Hi everyone,
I tried to use torch.utils.checkpoint along with DDP. However, after the first iteration, the program hanged. I read one thread last year in the forum and a person said that DDP and checkpointing havent worked together yet. Is that true? Any suggestions for my case? Thank you.
Hi,
I am afraid this is true.
We are working on a solution for in 1.10.
We currently have a prototype API _set_static_graph
which can be applied to DDP if your training is static across all iterations (i.e. there is no conditional execution in the model). Documentation: pytorch/distributed.py at master · pytorch/pytorch · GitHub.
With static graph training, DDP will record the # of times parameters expect to get gradient and memorize this, which solves the issue around activation checkpointing and should make it work.
I don’t understand what the issue is. Why did your code hang - that is essential information to put in here.

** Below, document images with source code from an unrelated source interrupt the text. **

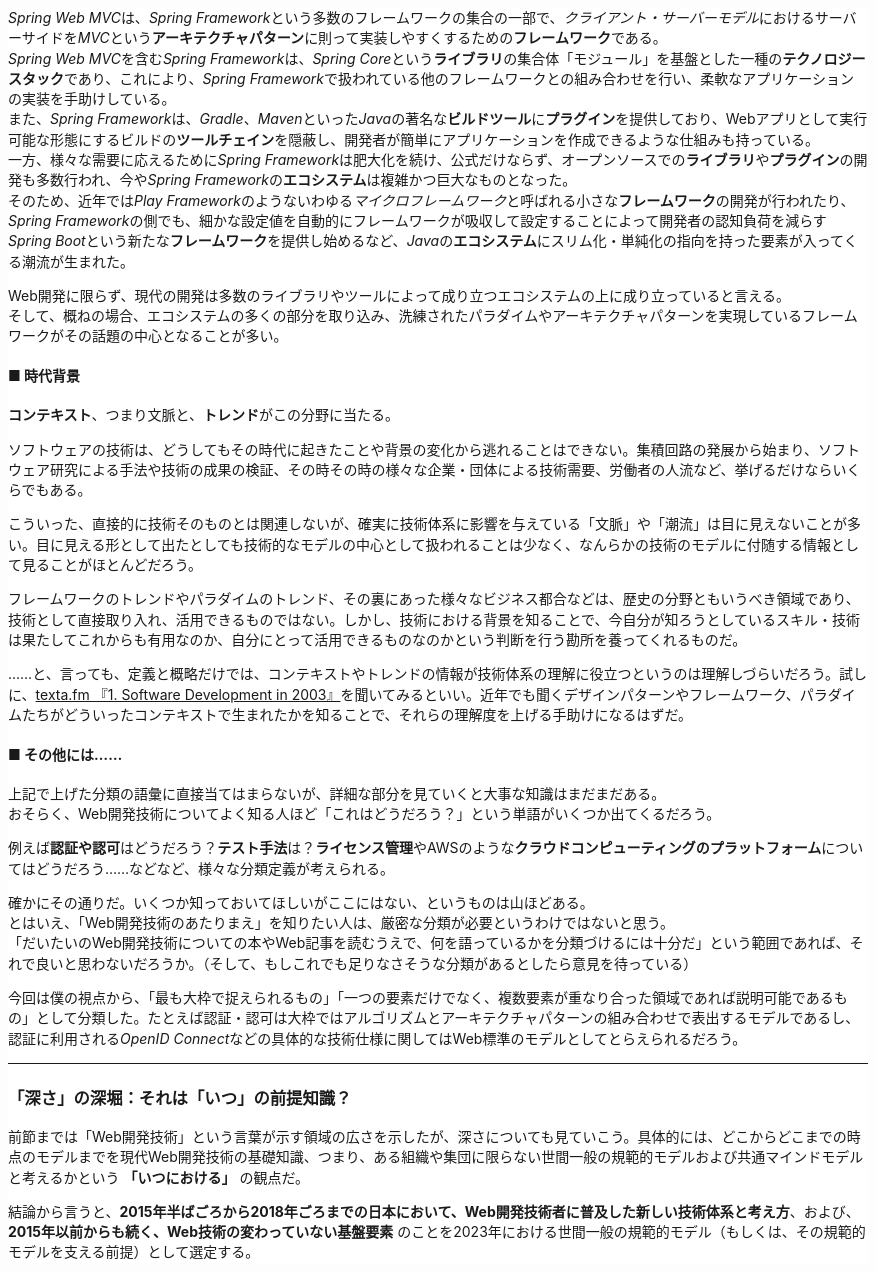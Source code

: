 *Spring Web MVC*は、*Spring Framework*という多数のフレームワークの集合の一部で、*クライアント・サーバーモデル*におけるサーバーサイドを*MVC*という**アーキテクチャパターン**に則って実装しやすくするための**フレームワーク**である。  
*Spring Web MVC*を含む*Spring Framework*は、*Spring Core*という**ライブラリ**の集合体「モジュール」を基盤とした一種の**テクノロジースタック**であり、これにより、*Spring Framework*で扱われている他のフレームワークとの組み合わせを行い、柔軟なアプリケーションの実装を手助けしている。  
また、*Spring Framework*は、*Gradle*、*Maven*といった*Java*の著名な**ビルドツール**に**プラグイン**を提供しており、Webアプリとして実行可能な形態にするビルドの**ツールチェイン**を隠蔽し、開発者が簡単にアプリケーションを作成できるような仕組みも持っている。  
一方、様々な需要に応えるために*Spring Framework*は肥大化を続け、公式だけならず、オープンソースでの**ライブラリ**や**プラグイン**の開発も多数行われ、今や*Spring Framework*の**エコシステム**は複雑かつ巨大なものとなった。  
そのため、近年では*Play Framework*のようないわゆる*マイクロフレームワーク*と呼ばれる小さな**フレームワーク**の開発が行われたり、*Spring Framework*の側でも、細かな設定値を自動的にフレームワークが吸収して設定することによって開発者の認知負荷を減らす*Spring Boot*という新たな**フレームワーク**を提供し始めるなど、*Java*の**エコシステム**にスリム化・単純化の指向を持った要素が入ってくる潮流が生まれた。

Web開発に限らず、現代の開発は多数のライブラリやツールによって成り立つエコシステムの上に成り立っていると言える。  
そして、概ねの場合、エコシステムの多くの部分を取り込み、洗練されたパラダイムやアーキテクチャパターンを実現しているフレームワークがその話題の中心となることが多い。

#### ■ 時代背景
**コンテキスト**、つまり文脈と、**トレンド**がこの分野に当たる。

ソフトウェアの技術は、どうしてもその時代に起きたことや背景の変化から逃れることはできない。集積回路の発展から始まり、ソフトウェア研究による手法や技術の成果の検証、その時その時の様々な企業・団体による技術需要、労働者の人流など、挙げるだけならいくらでもある。

こういった、直接的に技術そのものとは関連しないが、確実に技術体系に影響を与えている「文脈」や「潮流」は目に見えないことが多い。目に見える形として出たとしても技術的なモデルの中心として扱われることは少なく、なんらかの技術のモデルに付随する情報として見ることがほとんどだろう。

フレームワークのトレンドやパラダイムのトレンド、その裏にあった様々なビジネス都合などは、歴史の分野ともいうべき領域であり、技術として直接取り入れ、活用できるものではない。しかし、技術における背景を知ることで、今自分が知ろうとしているスキル・技術は果たしてこれからも有用なのか、自分にとって活用できるものなのかという判断を行う勘所を養ってくれるものだ。

……と、言っても、定義と概略だけでは、コンテキストやトレンドの情報が技術体系の理解に役立つというのは理解しづらいだろう。試しに、[texta.fm 『1. Software Development in 2003』](https://open.spotify.com/episode/1Ka5Fnoe89SyRLPea5twPA)を聞いてみるといい。近年でも聞くデザインパターンやフレームワーク、パラダイムたちがどういったコンテキストで生まれたかを知ることで、それらの理解度を上げる手助けになるはずだ。

#### ■ その他には……
上記で上げた分類の語彙に直接当てはまらないが、詳細な部分を見ていくと大事な知識はまだまだある。  
おそらく、Web開発技術についてよく知る人ほど「これはどうだろう？」という単語がいくつか出てくるだろう。

例えば**認証や認可**はどうだろう？**テスト手法**は？**ライセンス管理**やAWSのような**クラウドコンピューティングのプラットフォーム**についてはどうだろう……などなど、様々な分類定義が考えられる。

確かにその通りだ。いくつか知っておいてほしいがここにはない、というものは山ほどある。  
とはいえ、「Web開発技術のあたりまえ」を知りたい人は、厳密な分類が必要というわけではないと思う。  
「だいたいのWeb開発技術についての本やWeb記事を読むうえで、何を語っているかを分類づけるには十分だ」という範囲であれば、それで良いと思わないだろうか。（そして、もしこれでも足りなさそうな分類があるとしたら意見を待っている）

今回は僕の視点から、「最も大枠で捉えられるもの」「一つの要素だけでなく、複数要素が重なり合った領域であれば説明可能であるもの」として分類した。たとえば認証・認可は大枠ではアルゴリズムとアーキテクチャパターンの組み合わせで表出するモデルであるし、認証に利用される*OpenID Connect*などの具体的な技術仕様に関してはWeb標準のモデルとしてとらえられるだろう。

---

### 「深さ」の深堀：それは「いつ」の前提知識？

前節までは「Web開発技術」という言葉が示す領域の広さを示したが、深さについても見ていこう。具体的には、どこからどこまでの時点のモデルまでを現代Web開発技術の基礎知識、つまり、ある組織や集団に限らない世間一般の規範的モデルおよび共通マインドモデルと考えるかという **「いつにおける」** の観点だ。

結論から言うと、**2015年半ばごろから2018年ごろまでの日本において、Web開発技術者に普及した新しい技術体系と考え方**、および、**2015年以前からも続く、Web技術の変わっていない基盤要素** のことを2023年における世間一般の規範的モデル（もしくは、その規範的モデルを支える前提）として選定する。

Did you try any of the following:
- Getting Started with Distributed Data Parallel — PyTorch Tutorials 1.10.1+cu102 documentation
- Checkpointing DDP.module instead of DDP itself - #2 by mrshenli
- Checkpointing DDP.module instead of DDP itself - #3 by Brando_Miranda
if none of them worked can you provide more details? In particular Your original post does not describe enough to know what the problem is. Things can hang for many reasons - especially in complicated multip processing code.
Hi @albanD, did you find a solution to this in 1.10.0.